Going faster than memcpy
While profiling Shadesmar a couple of weeks ago, I noticed that for large binary unserialized messages (>512kB) most of the execution time is spent doing copying the message (using memcpy
) between process memory to shared memory and back.
I had a few hours to kill last weekend, and I tried to implement a faster way to do memory copies.
Autopsy of memcpy
Here’s the dumb of perf when running pub-sub for messages of sizes between 512kB and 2MB.
Children Self Shared Object Symbol
+ 99.86% 0.00% libc-2.27.so [.] __libc_start_main
+ 99.86% 0.00% [unknown] [k] 0x4426258d4c544155
+ 99.84% 0.02% raw_benchmark [.] main
+ 98.13% 97.12% libc-2.27.so [.] __memmove_avx_unaligned_erms
+ 51.99% 0.00% raw_benchmark [.] shm::PublisherBin<16u>::publish
+ 51.98% 0.01% raw_benchmark [.] shm::Topic<16u>::write
+ 47.64% 0.01% raw_benchmark [.] shm::Topic<16u>::read
__memmove_avx_unaligned_erms
is an implementation of memcpy
for unaligned memory blocks that uses AVX to copy over 32 bytes at a time. Digging into the glibc
source code, I found this:
#if IS_IN (libc)
# define VEC_SIZE 32
# define VEC(i) ymm##i
# define VMOVNT vmovntdq
# define VMOVU vmovdqu
# define VMOVA vmovdqa
# define SECTION(p) p##.avx
# define MEMMOVE_SYMBOL(p,s) p##_avx_##s
# include "memmove-vec-unaligned-erms.S"
#endif
Breaking down this function:
memmove
: glibc
implements memcpy
as a memmove
instead, here’s the relevant source code:
# define SYMBOL_NAME memcpy
# include "ifunc-memmove.h"
libc_ifunc_redirected (__redirect_memcpy, __new_memcpy,
IFUNC_SELECTOR ());
Here’s the difference between the two: With memcpy
, the destination cannot overlap the source at all. With memmove
it can. Initially, I wasn’t sure why it was implemented as memmove
. The reason for this will become clearer as the post proceeds.
erms
: Enhanced Rep Movs is a hardware optimization for a loop that does a simple copy.
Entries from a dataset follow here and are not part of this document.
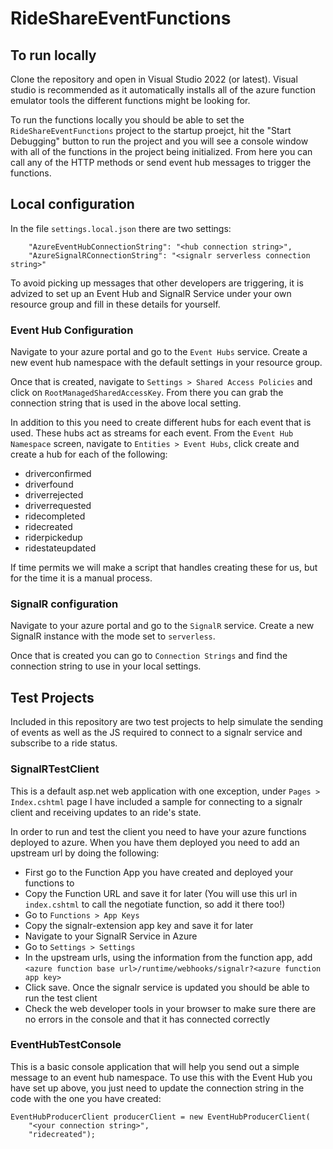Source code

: # RideShareEventFunctions

## To run locally

Clone the repository and open in Visual Studio 2022 (or latest). Visual studio is recommended as it automatically installs all of the azure function emulator tools the different functions might be looking for.

To run the functions locally you should be able to set the `RideShareEventFunctions` project to the startup proejct, hit the "Start Debugging" button to run the project and you will see a console window with all of the functions in the project being initialized. From here you can call any of the HTTP methods or send event hub messages to trigger the functions. 

## Local configuration

In the file `settings.local.json` there are two settings:

```
    "AzureEventHubConnectionString": "<hub connection string>",
    "AzureSignalRConnectionString": "<signalr serverless connection string>"
```

To avoid picking up messages that other developers are triggering, it is advized to set up an Event Hub and SignalR Service under your own resource group and fill in these details for yourself.

### Event Hub Configuration

Navigate to your azure portal and go to the `Event Hubs` service. Create a new event hub namespace with the default settings in your resource group.

Once that is created, navigate to `Settings > Shared Access Policies` and click on `RootManagedSharedAccessKey`. From there you can grab the connection string that is used in the above local setting.

In addition to this you need to create different hubs for each event that is used. These hubs act as streams for each event. From the `Event Hub Namespace` screen, navigate to `Entities > Event Hubs`, click create and create a hub for each of the following:

- driverconfirmed
- driverfound
- driverrejected
- driverrequested
- ridecompleted
- ridecreated
- riderpickedup
- ridestateupdated

If time permits we will make a script that handles creating these for us, but for the time it is a manual process.

### SignalR configuration

Navigate to your azure portal and go to the `SignalR` service. Create a new SignalR instance with the mode set to `serverless`.

Once that is created you can go to `Connection Strings` and find the connection string to use in your local settings.


## Test Projects

Included in this repository are two test projects to help simulate the sending of events as well as the JS required to connect to a signalr service and subscribe to a ride status.

### SignalRTestClient

This is a default asp.net web application with one exception, under `Pages > Index.cshtml` page I have included a sample for connecting to a signalr client and receiving updates to an ride's state. 

In order to run and test the client you need to have your azure functions deployed to azure. When you have them deployed you need to add an upstream url by doing the following:

- First go to the Function App you have created and deployed your functions to
- Copy the Function URL and save it for later (You will use this url in `index.cshtml` to call the negotiate function, so add it there too!)
- Go to `Functions > App Keys`
- Copy the signalr-extension app key and save it for later
- Navigate to your SignalR Service in Azure
- Go to `Settings > Settings`
- In the upstream urls, using the information from the function app, add 
`
<azure function base url>/runtime/webhooks/signalr?<azure function app key>
`
- Click save. Once the signalr service is updated you should be able to run the test client
- Check the web developer tools in your browser to make sure there are no errors in the console and that it has connected correctly

### EventHubTestConsole

This is a basic console application that will help you send out a simple message to an event hub namespace. To use this with the Event Hub you have set up above, you just need to update the connection string in the code with the one you have created:

```
EventHubProducerClient producerClient = new EventHubProducerClient(
    "<your connection string>",
    "ridecreated");
```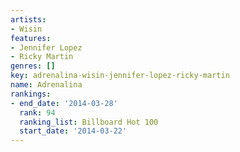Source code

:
 ```yaml
---
artists:
- Wisin
features:
- Jennifer Lopez
- Ricky Martin
genres: []
key: adrenalina-wisin-jennifer-lopez-ricky-martin
name: Adrenalina
rankings:
- end_date: '2014-03-28'
  rank: 94
  ranking_list: Billboard Hot 100
  start_date: '2014-03-22'
---
```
In simple pseudo-code, this is what the loop implementation looks like for copying a single byte at a time (REP MOVSB
).
void rep_movsb(void *dest, const void *src, size_t len) {
const uint8_t* s = (uint8_t*)src;
uint8_t* d = (uint8_t*)dest;
while (len--)
*d++ = *s++;
return dest;
}
Since the loop copies data pointer by pointer, it can handle the case of overlapping data.
vec
: For the above loop rather than copying around single bytes, it uses x86 vectorized instructions to copy multiple bytes in a single loop iteration (technically single instruction). vmov*
are assembly instructions for AVX which is the latest instruction set that the CPU on my laptop supports. With VEC_SIZE = 32
, it copies 32 bytes at a time.
unaligned
: This is a generic version of memmove
that can copy between any pointer locations irrespective of their alignment. Unaligned pointers increase complexity for the copy loop when using vectorized instructions. The unaligned preceeding and trailing memory locations must be copied separately before hitting the optimized loop.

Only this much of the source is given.